▶ [Exercise aim]: Go over the entries below line by line, copying each one that contains the word "need".

▶ [Data for this task]:
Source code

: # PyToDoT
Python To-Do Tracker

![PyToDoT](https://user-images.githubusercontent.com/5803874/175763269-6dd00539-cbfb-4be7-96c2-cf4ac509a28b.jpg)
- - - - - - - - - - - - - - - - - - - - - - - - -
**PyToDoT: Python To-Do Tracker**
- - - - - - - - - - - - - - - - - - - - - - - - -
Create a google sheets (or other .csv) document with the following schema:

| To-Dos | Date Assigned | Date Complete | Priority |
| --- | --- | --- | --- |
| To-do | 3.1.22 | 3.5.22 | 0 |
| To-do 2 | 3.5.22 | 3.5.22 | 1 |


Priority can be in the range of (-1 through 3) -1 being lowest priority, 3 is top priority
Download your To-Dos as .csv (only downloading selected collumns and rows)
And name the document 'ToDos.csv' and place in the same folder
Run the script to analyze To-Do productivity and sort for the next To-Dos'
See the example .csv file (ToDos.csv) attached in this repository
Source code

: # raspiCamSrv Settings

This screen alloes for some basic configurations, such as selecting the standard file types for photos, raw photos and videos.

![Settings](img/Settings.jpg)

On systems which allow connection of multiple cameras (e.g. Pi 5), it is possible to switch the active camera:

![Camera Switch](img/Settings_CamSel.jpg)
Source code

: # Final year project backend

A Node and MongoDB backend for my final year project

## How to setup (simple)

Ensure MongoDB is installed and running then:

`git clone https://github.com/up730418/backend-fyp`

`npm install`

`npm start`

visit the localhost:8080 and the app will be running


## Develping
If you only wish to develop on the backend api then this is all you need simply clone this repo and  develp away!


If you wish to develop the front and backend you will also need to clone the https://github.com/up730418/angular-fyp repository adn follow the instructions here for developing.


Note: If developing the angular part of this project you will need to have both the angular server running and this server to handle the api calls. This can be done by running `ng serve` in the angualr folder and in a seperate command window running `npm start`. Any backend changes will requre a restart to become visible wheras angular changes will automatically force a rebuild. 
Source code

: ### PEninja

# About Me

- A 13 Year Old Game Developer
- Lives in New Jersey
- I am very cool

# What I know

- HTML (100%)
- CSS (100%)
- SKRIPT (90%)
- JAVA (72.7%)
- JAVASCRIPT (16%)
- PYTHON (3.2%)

▶ [Completed exercise]:
If you only wish to develop on the backend api then this is all you need simply clone this repo and  develp away!
If you wish to develop the front and backend you will also need to clone the https://github.com/up730418/angular-fyp repository adn follow the instructions here for developing.
Note: If developing the angular part of this project you will need to have both the angular server running and this server to handle the api calls. This can be done by running `ng serve` in the angualr folder and in a seperate command window running `npm start`. Any backend changes will requre a restart to become visible wheras angular changes will automatically force a rebuild. 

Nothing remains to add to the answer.